September 11, 2024

Curve Fitting in Python

Curve fitting is a process of finding a curve that best fits a series of data points. In Python, curve fitting can be performed using various libraries, with scipy being one of the most popular ones for this purpose. The scipy.optimize.curve_fit function allows you to fit a curve to your data by defining a mathematical function and finding the optimal parameters that minimize the difference between the data points and the curve.

Using scipy.optimize.curve_fit

The curve_fit function from the scipy.optimize module is used to fit a curve to data. You need to define the function that describes the curve, provide the data points, and the function will return the optimal parameters that best fit the data.

Example: Fitting a Linear Curve

In this example, we’ll fit a straight line to a set of data points. The equation of a straight line is y = mx + c, where m is the slope and c is the y-intercept.

Step-by-Step Implementation:

import numpy as np
import matplotlib.pyplot as plt
from scipy.optimize import curve_fit

# Define the linear function to fit
def linear_function(x, m, c):
    return m * x + c

# Generate synthetic data points (for demonstration)
x_data = np.array([0, 1, 2, 3, 4, 5, 6])
y_data = np.array([0.5, 2.5, 2.0, 3.8, 4.2, 5.1, 6.5])

# Perform the curve fitting
params, covariance = curve_fit(linear_function, x_data, y_data)
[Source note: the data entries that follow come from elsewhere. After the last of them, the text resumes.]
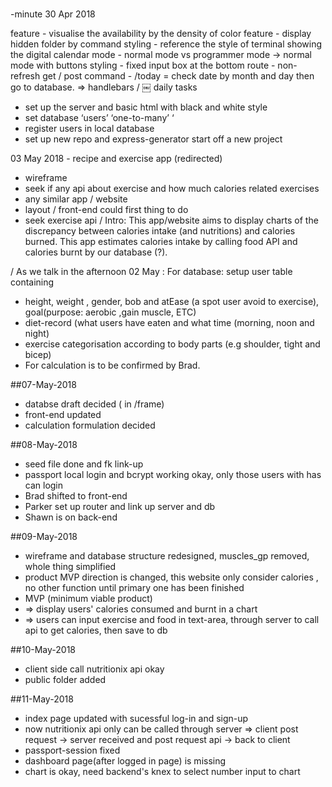 # 
-minute
30 Apr 2018

feature - visualise the availability by the density of color
feature - display hidden folder by command
styling - reference the style of terminal showing the digital calendar
mode - normal mode vs programmer mode -> normal mode with buttons
styling - fixed input box at the bottom
route - non-refresh get / post
command - /today = check date by month and day then go to database. => handlebars /
￼
daily tasks
- set up the server and basic html with black and white style
- set database ‘users’ ‘one-to-many’ ‘
- register users in local database
- set up new repo and express-generator start off a new project

03 May 2018 - recipe and exercise app (redirected)
- wireframe
- seek if any api about exercise and how much calories related exercises
- any similar app / website
- layout / front-end could first thing to do
- seek exercise api /
Intro: This app/website aims to display charts of the discrepancy between calories intake (and nutritions) and calories burned. This app estimates calories intake by calling food API and calories burnt by our database (?).

/ As we talk in the afternoon 02 May :
For database:
setup user table containing
- height, weight , gender, bob and atEase (a spot user avoid to exercise), goal(purpose: aerobic ,gain muscle, ETC)
- diet-record (what users have eaten and what time (morning, noon and night)
- exercise categorisation according to body parts (e.g shoulder, tight and bicep)
- For calculation is to be confirmed by Brad.

##07-May-2018
- databse draft decided ( in /frame)
- front-end updated
- calculation formulation decided

##08-May-2018
- seed file done and fk link-up
- passport local login and bcrypt working okay, only those users with has can login
- Brad shifted to front-end
- Parker set up router and link up server and db
- Shawn is on back-end

##09-May-2018
- wireframe and database structure redesigned, muscles_gp removed, whole thing simplified
- product MVP direction is changed, this website only consider calories , no other function until primary one has been finished
- MVP (minimum viable product) 
- => display users' calories consumed and burnt in a chart
- => users can input exercise and food in text-area, through server to call api to get calories, then save to db

##10-May-2018
- client side call nutritionix api okay
- public folder added

##11-May-2018
- index page updated with sucessful log-in and sign-up
- now nutritionix api only can be called through server => client post request -> server received and post request api -> back to client
- passport-session fixed
- dashboard page(after logged in page) is missing
- chart is okay, need backend's knex to select number input to chart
# Extract the optimal parameters (slope and intercept)
slope, intercept = params

# Generate y values using the fitted parameters
fitted_y_data = linear_function(x_data, slope, intercept)
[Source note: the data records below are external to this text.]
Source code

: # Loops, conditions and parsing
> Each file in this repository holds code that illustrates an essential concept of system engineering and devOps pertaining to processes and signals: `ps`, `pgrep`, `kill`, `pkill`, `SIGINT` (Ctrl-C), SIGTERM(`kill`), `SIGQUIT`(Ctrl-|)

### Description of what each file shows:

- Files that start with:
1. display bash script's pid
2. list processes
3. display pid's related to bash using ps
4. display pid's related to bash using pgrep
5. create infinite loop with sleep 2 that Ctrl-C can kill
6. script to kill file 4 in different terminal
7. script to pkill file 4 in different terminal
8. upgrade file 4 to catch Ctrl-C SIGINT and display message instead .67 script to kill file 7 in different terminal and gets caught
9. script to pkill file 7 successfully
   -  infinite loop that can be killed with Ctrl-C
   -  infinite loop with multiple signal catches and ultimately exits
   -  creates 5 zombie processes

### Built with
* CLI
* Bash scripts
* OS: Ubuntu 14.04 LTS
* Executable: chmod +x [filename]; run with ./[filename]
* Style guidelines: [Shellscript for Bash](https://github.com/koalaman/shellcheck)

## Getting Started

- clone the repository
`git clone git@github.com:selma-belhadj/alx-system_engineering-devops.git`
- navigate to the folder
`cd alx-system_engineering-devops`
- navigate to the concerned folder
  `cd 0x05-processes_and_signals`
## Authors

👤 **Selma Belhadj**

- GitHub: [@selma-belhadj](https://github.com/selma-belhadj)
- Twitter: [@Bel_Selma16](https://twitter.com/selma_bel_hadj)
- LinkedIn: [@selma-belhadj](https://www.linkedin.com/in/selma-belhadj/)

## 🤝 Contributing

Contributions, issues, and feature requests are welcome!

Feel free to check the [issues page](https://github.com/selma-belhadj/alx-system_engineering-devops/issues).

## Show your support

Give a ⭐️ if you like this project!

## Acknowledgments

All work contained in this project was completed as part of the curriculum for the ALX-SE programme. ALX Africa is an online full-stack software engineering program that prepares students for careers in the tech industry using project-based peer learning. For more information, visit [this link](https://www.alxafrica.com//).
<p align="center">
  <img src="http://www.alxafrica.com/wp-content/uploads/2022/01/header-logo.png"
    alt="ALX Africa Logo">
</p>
# Plot the original data points and the fitted line
plt.scatter(x_data, y_data, label="Data Points", color="red")
plt.plot(x_data, fitted_y_data, label="Fitted Line", color="blue")
plt.xlabel("X")
plt.ylabel("Y")
plt.legend()
plt.title(f"Fitted Line: y = {slope:.2f}x + {intercept:.2f}")
plt.show()
    

Output:

The output will be a plot showing the original data points (in red) and the fitted line (in blue). The equation of the fitted line will be displayed in the plot title.

Explanation

  • Defining the Function: The first step is to define the mathematical function that describes the curve you want to fit. In this example, we define a linear function y = mx + c.
  • Generating Data: We generate some synthetic data points for demonstration purposes. In practice, you would use your actual data.
  • Curve Fitting: We use curve_fit to find the optimal values of the parameters m and c that best fit the data.
  • Plotting: We plot the original data points and the fitted line to visualize the fit.

Fitting Non-Linear Curves

Curve fitting is not limited to linear functions. You can fit non-linear functions by defining the appropriate mathematical function and using curve_fit. Below is an example of fitting a quadratic curve.
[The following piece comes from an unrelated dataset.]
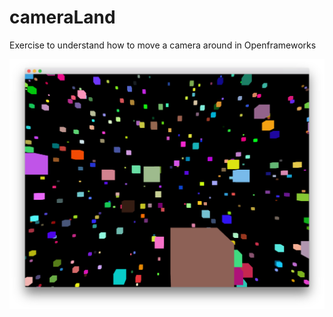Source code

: # cameraLand

Exercise to understand how to move a camera around in Openframeworks

![screenshot](doc/screencap1.jpg)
Example: Fitting a Quadratic Curve

# Define the quadratic function to fit
def quadratic_function(x, a, b, c):
    return a * x**2 + b * x + c

# Generate synthetic data points (for demonstration)
x_data = np.array([0, 1, 2, 3, 4, 5, 6])
y_data = np.array([1.2, 2.8, 4.5, 8.4, 12.5, 18.3, 25.1])

# Perform the curve fitting
params, covariance = curve_fit(quadratic_function, x_data, y_data)

# Extract the optimal parameters
a, b, c = params

# Generate y values using the fitted parameters
fitted_y_data = quadratic_function(x_data, a, b, c)

# Plot the original data points and the fitted curve
plt.scatter(x_data, y_data, label="Data Points", color="red")
plt.plot(x_data, fitted_y_data, label="Fitted Quadratic Curve", color="green")
plt.xlabel("X")
plt.ylabel("Y")
plt.legend()
plt.title(f"Fitted Quadratic Curve: y = {a:.2f}x^2 + {b:.2f}x + {c:.2f}")
plt.show()
    

Output:

The output will be a plot showing the original data points and the fitted quadratic curve, with the equation displayed in the plot title.

Conclusion

Curve fitting is a valuable tool for data analysis and modeling, allowing you to find the mathematical function that best describes your data. Python’s scipy.optimize.curve_fit function makes it easy to perform both linear and non-linear curve fitting. By understanding how to use this function, you can apply curve fitting to a wide range of problems in science, engineering, and other fields.